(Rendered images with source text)
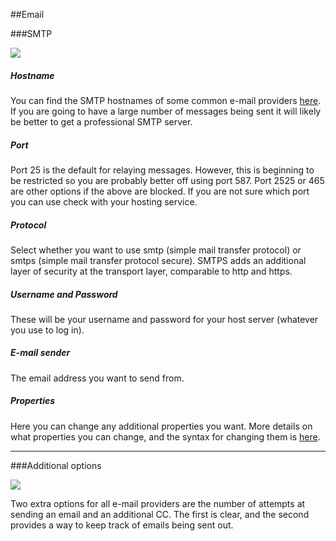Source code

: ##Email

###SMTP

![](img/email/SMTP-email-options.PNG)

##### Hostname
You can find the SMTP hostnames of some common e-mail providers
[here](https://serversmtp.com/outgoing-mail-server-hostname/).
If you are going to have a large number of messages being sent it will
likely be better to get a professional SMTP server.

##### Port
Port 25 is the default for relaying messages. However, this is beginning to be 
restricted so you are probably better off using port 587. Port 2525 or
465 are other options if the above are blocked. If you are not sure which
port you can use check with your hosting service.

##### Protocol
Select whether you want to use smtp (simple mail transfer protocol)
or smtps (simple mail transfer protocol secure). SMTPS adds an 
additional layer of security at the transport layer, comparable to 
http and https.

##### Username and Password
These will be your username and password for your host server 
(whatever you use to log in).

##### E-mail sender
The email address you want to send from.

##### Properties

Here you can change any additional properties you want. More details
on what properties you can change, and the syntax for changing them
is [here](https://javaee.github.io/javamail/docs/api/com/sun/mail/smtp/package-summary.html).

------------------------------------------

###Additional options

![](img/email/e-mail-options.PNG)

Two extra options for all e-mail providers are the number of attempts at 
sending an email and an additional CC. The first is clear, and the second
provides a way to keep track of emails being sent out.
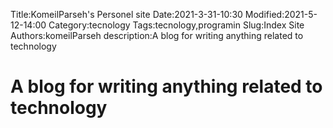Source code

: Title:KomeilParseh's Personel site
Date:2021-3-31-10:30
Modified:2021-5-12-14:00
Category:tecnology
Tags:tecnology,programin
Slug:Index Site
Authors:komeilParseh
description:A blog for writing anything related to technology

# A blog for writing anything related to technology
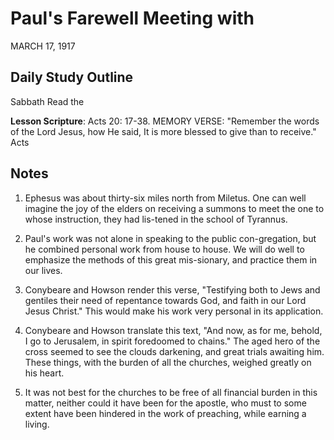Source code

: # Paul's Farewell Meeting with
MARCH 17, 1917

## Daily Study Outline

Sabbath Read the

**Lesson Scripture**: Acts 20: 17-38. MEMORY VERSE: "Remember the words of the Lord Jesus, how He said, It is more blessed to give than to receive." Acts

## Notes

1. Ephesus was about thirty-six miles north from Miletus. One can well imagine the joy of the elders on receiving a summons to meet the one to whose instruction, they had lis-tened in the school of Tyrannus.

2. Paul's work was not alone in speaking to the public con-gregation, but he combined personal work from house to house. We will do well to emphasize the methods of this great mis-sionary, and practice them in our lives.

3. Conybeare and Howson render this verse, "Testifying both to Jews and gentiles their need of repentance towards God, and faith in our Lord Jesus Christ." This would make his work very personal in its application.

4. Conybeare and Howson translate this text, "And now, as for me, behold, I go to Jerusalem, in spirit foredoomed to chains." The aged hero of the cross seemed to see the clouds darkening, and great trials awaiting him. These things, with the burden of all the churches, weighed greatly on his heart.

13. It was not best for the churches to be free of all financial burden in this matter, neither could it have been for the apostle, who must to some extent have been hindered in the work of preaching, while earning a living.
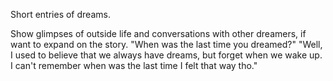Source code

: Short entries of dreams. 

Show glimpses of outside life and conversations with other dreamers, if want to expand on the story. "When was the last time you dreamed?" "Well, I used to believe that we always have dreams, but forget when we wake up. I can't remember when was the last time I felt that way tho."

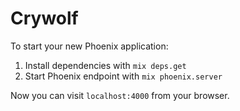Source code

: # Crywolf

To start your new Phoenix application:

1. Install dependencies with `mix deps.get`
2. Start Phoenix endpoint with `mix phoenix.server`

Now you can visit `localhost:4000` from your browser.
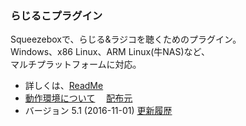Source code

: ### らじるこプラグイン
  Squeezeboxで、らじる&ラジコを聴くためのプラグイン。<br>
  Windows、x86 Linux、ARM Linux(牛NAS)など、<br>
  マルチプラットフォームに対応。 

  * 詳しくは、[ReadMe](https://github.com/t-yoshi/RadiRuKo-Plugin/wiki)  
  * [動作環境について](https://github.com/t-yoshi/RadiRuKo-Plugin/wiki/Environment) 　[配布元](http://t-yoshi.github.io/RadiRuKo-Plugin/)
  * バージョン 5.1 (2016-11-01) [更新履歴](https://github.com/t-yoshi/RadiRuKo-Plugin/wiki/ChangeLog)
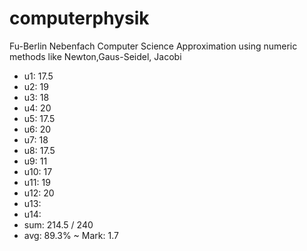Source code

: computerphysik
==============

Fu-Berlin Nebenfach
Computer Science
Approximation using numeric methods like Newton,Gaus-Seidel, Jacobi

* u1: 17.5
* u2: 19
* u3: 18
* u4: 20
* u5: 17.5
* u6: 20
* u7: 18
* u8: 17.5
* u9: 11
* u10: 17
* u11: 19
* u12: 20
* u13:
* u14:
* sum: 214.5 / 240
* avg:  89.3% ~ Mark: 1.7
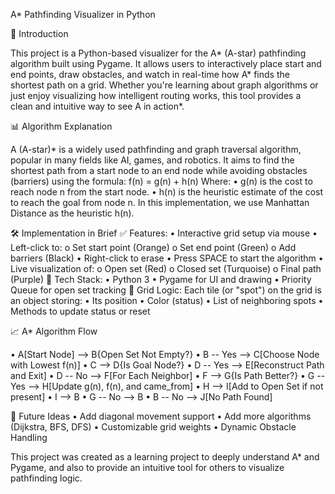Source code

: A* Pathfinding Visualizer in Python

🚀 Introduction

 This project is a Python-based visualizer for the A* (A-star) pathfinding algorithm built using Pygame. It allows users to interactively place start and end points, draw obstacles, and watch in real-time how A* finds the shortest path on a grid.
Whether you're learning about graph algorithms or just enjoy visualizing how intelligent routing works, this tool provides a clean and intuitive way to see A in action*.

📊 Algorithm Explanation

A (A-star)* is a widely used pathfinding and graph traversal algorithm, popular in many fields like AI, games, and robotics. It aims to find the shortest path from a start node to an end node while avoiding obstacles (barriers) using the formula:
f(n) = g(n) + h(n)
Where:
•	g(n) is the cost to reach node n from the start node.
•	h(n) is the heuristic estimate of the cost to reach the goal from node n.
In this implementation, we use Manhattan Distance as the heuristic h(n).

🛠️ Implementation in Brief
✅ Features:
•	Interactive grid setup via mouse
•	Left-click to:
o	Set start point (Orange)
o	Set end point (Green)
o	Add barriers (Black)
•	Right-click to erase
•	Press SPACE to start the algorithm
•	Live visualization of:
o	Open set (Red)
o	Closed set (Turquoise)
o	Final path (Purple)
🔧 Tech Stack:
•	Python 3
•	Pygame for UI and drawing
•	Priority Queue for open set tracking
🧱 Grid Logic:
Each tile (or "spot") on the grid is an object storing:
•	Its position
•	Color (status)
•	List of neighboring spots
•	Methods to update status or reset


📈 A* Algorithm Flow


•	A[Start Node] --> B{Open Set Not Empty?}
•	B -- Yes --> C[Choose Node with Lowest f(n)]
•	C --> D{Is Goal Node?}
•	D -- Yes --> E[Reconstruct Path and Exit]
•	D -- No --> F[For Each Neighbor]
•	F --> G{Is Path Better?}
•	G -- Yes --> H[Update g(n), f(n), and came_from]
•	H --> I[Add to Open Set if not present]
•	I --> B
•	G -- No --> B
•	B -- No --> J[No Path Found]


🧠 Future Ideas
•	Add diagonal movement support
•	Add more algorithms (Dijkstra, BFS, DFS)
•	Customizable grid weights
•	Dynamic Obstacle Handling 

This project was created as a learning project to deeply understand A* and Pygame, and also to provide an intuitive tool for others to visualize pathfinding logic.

▸ **Required action**
Go through the records. Copy each line where "options" appears.

▸ **Output**
![](img/email/SMTP-email-options.PNG)
465 are other options if the above are blocked. If you are not sure which
###Additional options
![](img/email/e-mail-options.PNG)
Two extra options for all e-mail providers are the number of attempts at 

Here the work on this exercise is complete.